╔══

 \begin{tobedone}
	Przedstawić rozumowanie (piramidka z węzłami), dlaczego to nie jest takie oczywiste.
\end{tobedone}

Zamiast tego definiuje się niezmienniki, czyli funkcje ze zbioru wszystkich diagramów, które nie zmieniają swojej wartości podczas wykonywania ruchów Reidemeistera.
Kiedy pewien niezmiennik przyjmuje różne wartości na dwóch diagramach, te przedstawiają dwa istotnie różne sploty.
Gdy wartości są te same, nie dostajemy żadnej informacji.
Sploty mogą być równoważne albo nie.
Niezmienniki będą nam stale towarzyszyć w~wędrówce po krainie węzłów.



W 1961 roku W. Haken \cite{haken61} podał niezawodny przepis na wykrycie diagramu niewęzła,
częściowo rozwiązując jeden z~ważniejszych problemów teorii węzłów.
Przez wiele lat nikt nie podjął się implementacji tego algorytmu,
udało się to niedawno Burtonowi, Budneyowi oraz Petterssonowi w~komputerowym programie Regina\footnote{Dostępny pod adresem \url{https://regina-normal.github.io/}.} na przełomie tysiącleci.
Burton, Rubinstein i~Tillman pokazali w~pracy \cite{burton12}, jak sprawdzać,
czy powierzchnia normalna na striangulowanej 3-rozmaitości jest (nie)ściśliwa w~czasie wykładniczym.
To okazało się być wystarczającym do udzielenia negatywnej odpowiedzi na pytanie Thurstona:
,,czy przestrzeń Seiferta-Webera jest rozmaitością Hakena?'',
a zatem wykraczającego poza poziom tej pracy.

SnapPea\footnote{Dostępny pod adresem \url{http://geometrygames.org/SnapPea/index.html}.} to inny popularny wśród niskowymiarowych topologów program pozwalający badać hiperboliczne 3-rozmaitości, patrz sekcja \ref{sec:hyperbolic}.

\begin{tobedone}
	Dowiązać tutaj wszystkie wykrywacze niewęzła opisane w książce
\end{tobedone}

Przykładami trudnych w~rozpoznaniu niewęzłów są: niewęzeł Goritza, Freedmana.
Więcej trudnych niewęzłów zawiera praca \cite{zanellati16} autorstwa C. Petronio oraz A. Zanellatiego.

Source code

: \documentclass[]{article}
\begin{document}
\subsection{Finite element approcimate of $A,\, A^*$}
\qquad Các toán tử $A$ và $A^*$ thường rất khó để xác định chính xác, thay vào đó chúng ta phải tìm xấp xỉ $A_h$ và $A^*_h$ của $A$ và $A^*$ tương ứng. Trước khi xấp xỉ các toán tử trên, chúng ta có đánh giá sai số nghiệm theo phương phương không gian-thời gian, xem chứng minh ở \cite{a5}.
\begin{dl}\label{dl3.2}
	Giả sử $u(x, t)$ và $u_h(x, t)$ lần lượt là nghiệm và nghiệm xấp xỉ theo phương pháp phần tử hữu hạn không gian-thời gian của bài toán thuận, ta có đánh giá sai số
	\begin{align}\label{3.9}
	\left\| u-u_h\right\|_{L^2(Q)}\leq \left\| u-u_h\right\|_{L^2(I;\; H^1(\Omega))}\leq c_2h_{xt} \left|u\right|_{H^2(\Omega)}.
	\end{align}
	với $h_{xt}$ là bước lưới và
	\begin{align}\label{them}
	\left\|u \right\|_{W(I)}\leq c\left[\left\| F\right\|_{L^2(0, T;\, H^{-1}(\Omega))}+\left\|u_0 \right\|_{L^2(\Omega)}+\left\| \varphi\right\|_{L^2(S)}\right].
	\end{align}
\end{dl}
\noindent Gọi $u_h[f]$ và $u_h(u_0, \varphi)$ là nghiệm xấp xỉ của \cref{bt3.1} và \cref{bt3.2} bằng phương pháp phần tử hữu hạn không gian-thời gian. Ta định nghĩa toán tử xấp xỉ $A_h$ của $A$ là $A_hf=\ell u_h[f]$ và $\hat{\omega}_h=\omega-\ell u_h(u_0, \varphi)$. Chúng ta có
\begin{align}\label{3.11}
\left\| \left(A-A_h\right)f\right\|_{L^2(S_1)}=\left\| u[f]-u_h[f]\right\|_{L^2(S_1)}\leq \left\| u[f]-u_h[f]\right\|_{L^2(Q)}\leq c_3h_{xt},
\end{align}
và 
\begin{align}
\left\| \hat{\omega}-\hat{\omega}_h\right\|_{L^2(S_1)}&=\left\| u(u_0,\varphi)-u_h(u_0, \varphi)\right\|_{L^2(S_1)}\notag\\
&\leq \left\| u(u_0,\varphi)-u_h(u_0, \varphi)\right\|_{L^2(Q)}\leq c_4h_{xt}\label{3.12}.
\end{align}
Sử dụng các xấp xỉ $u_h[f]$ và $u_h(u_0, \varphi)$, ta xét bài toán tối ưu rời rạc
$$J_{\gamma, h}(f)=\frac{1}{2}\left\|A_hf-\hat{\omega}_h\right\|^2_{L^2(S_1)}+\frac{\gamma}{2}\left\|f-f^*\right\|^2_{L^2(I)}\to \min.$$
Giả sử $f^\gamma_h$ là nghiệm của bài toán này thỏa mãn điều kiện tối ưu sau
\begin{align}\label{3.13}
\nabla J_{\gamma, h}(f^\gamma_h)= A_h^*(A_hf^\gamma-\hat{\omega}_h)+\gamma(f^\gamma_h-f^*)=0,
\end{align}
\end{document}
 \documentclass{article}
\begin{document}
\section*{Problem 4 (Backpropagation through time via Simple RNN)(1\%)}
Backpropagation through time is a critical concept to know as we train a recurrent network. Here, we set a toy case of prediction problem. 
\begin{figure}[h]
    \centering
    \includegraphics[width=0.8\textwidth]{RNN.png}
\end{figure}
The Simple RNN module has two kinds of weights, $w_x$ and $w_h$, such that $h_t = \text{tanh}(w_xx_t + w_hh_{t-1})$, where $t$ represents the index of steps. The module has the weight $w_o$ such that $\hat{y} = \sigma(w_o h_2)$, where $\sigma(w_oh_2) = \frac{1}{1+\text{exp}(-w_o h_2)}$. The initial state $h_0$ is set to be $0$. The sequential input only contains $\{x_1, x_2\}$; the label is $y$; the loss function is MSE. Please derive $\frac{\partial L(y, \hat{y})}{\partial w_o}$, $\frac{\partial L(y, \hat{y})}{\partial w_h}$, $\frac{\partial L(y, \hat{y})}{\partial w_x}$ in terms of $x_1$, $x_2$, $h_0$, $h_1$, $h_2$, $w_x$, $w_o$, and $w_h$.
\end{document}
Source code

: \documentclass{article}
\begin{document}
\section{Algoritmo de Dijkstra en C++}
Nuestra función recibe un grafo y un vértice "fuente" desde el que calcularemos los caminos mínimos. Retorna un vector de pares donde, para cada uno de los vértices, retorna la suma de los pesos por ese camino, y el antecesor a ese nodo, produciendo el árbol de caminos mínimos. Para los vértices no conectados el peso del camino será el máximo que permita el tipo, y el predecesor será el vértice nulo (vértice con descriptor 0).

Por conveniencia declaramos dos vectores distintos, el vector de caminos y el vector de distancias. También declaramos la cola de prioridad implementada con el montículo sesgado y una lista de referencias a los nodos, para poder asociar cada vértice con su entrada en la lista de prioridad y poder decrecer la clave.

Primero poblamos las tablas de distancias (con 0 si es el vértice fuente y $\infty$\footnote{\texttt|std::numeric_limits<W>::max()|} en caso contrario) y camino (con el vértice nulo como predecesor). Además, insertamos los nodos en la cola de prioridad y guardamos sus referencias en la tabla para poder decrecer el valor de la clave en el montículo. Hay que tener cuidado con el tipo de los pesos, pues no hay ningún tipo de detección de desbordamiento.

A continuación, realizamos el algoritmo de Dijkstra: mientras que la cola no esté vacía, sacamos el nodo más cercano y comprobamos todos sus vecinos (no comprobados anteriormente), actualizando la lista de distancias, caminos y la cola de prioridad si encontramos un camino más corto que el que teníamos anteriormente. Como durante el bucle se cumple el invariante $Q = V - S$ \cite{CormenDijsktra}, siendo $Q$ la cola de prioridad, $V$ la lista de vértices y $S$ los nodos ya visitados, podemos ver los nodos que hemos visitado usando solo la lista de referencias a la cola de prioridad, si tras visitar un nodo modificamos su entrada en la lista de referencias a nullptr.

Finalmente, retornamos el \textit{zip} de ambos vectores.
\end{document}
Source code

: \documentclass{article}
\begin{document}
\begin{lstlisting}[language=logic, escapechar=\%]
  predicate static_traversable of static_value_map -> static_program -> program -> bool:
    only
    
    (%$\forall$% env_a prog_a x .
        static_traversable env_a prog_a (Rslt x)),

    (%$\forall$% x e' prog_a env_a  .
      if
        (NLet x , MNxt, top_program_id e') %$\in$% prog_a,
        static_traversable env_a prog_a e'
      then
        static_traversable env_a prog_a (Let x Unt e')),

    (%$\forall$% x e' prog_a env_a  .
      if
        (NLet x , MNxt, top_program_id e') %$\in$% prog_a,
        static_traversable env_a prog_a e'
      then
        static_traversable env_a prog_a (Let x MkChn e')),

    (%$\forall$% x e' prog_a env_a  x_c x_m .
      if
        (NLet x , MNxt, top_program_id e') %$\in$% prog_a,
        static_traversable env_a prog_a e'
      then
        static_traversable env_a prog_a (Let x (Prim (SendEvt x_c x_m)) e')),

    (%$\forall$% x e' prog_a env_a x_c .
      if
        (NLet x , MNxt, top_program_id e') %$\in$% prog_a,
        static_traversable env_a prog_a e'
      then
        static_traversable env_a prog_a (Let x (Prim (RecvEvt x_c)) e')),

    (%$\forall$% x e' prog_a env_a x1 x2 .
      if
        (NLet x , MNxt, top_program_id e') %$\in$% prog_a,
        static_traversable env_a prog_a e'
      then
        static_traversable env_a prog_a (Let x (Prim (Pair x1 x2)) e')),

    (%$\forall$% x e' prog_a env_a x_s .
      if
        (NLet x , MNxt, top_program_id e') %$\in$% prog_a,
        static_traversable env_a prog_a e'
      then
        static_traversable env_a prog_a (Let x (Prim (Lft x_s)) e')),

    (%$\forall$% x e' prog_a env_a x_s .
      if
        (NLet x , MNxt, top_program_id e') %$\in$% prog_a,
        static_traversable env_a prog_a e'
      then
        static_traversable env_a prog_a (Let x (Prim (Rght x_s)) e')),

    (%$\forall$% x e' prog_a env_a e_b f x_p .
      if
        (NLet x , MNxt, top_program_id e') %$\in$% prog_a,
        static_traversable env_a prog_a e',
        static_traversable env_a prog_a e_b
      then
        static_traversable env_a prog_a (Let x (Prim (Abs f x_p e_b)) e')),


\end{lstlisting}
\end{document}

╚══

Your objective: Please reproduce, exactly as they appear above, the lines from the line containing "de Dijkstra en" up to and including the line containing "Por conveniencia declaramos".

Solution to this task:
\section{Algoritmo de Dijkstra en C++}
Nuestra función recibe un grafo y un vértice "fuente" desde el que calcularemos los caminos mínimos. Retorna un vector de pares donde, para cada uno de los vértices, retorna la suma de los pesos por ese camino, y el antecesor a ese nodo, produciendo el árbol de caminos mínimos. Para los vértices no conectados el peso del camino será el máximo que permita el tipo, y el predecesor será el vértice nulo (vértice con descriptor 0).

Por conveniencia declaramos dos vectores distintos, el vector de caminos y el vector de distancias. También declaramos la cola de prioridad implementada con el montículo sesgado y una lista de referencias a los nodos, para poder asociar cada vértice con su entrada en la lista de prioridad y poder decrecer la clave.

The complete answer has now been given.